• [WHAT TO PRODUCE]
Beneath this task are records; count the lines among them that contain the word "density" and answer with the number only.

+++++

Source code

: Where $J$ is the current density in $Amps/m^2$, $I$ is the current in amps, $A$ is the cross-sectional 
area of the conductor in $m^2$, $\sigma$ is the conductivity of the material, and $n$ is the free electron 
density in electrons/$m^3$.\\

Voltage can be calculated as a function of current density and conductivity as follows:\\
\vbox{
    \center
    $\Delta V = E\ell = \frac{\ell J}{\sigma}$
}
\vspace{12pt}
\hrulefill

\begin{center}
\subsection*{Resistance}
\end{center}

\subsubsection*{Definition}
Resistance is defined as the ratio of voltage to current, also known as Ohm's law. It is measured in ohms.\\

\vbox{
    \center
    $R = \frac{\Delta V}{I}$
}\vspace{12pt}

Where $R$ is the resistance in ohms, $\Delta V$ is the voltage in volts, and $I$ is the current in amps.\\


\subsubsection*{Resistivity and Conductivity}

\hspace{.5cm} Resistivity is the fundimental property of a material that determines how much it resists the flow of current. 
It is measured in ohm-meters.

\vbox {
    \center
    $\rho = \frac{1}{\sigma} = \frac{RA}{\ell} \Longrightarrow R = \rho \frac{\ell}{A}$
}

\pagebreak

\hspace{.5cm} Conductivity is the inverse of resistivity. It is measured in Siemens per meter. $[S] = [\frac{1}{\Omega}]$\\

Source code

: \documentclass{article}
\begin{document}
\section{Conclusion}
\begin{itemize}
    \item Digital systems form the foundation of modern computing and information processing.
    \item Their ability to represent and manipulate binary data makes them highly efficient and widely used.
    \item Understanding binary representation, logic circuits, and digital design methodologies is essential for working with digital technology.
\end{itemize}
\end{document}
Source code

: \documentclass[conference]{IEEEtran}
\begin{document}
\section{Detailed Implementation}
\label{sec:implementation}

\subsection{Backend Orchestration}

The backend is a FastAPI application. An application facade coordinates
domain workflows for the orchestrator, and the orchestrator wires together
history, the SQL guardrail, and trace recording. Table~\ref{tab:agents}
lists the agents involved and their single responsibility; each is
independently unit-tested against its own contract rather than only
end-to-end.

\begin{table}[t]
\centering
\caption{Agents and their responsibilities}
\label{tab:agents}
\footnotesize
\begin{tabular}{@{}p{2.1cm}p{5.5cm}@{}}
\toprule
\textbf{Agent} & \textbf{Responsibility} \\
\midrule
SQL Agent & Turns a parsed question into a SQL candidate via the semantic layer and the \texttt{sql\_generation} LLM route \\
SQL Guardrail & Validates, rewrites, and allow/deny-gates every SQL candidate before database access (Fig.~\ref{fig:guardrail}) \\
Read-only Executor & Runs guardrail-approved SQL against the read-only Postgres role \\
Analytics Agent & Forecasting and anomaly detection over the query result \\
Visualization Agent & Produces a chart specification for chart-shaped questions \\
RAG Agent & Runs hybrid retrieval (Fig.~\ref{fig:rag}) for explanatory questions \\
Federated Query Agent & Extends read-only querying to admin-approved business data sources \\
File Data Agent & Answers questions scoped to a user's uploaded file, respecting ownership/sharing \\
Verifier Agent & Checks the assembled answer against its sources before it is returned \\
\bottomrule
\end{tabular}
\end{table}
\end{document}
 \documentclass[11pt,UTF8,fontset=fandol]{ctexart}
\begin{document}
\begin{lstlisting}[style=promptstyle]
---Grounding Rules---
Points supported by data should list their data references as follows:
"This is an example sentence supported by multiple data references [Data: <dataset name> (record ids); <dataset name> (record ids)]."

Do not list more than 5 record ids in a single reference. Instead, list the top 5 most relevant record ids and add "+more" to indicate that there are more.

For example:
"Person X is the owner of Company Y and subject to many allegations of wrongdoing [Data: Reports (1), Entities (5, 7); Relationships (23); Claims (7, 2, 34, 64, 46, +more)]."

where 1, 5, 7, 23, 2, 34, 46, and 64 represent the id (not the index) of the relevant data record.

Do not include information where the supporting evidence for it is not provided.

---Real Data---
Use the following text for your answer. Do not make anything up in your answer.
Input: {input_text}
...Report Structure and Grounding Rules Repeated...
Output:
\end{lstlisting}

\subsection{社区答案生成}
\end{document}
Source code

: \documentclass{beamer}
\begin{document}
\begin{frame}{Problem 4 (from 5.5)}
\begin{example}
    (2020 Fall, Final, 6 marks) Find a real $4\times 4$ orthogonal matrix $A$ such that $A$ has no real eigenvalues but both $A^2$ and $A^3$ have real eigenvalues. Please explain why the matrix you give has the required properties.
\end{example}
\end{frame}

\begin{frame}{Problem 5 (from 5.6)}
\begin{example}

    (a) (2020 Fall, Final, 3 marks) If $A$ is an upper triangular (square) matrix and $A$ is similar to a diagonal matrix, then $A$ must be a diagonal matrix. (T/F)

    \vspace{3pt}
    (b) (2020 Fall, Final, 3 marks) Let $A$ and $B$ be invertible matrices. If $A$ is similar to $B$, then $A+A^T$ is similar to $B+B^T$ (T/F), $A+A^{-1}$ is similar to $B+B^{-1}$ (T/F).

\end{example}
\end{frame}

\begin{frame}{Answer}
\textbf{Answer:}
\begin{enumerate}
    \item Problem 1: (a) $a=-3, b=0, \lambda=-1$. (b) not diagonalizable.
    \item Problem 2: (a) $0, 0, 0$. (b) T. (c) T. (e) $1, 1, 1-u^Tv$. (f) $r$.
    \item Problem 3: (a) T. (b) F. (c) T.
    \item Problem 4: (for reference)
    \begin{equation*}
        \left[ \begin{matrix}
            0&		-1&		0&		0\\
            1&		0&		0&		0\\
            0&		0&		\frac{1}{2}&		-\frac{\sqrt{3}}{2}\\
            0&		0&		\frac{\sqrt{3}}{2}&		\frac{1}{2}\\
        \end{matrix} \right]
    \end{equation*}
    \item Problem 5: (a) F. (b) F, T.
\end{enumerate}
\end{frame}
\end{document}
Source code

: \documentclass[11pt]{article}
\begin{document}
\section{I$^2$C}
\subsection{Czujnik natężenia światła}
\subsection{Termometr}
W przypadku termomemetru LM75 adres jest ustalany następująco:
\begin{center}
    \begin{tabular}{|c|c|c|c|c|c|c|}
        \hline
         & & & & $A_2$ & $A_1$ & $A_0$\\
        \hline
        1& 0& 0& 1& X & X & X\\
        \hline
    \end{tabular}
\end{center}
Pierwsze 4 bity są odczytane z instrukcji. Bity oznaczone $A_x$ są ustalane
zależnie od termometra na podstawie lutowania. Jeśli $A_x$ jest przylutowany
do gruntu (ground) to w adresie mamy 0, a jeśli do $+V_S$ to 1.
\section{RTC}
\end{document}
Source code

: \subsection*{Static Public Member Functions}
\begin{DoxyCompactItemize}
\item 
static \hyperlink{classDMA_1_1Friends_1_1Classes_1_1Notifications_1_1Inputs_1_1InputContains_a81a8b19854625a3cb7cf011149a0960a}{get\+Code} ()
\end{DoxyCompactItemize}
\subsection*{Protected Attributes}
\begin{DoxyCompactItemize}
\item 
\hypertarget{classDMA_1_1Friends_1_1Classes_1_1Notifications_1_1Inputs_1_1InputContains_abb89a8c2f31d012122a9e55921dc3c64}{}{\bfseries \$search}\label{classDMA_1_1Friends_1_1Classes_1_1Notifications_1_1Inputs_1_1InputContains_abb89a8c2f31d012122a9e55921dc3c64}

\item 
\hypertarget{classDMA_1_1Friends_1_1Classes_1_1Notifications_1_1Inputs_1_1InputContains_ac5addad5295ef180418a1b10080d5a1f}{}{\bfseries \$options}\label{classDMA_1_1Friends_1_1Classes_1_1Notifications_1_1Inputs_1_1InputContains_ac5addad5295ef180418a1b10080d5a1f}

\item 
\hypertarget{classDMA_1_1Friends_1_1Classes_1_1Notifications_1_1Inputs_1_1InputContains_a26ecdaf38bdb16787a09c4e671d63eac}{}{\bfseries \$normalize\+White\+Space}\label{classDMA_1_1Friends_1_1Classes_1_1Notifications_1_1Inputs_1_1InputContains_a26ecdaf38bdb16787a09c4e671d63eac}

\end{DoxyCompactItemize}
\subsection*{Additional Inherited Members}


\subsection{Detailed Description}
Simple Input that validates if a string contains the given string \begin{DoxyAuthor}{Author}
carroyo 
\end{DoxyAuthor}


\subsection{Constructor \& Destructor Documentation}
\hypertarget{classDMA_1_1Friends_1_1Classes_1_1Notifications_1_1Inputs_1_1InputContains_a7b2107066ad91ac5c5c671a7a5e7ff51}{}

+++++

• [WRITTEN ANSWER]
3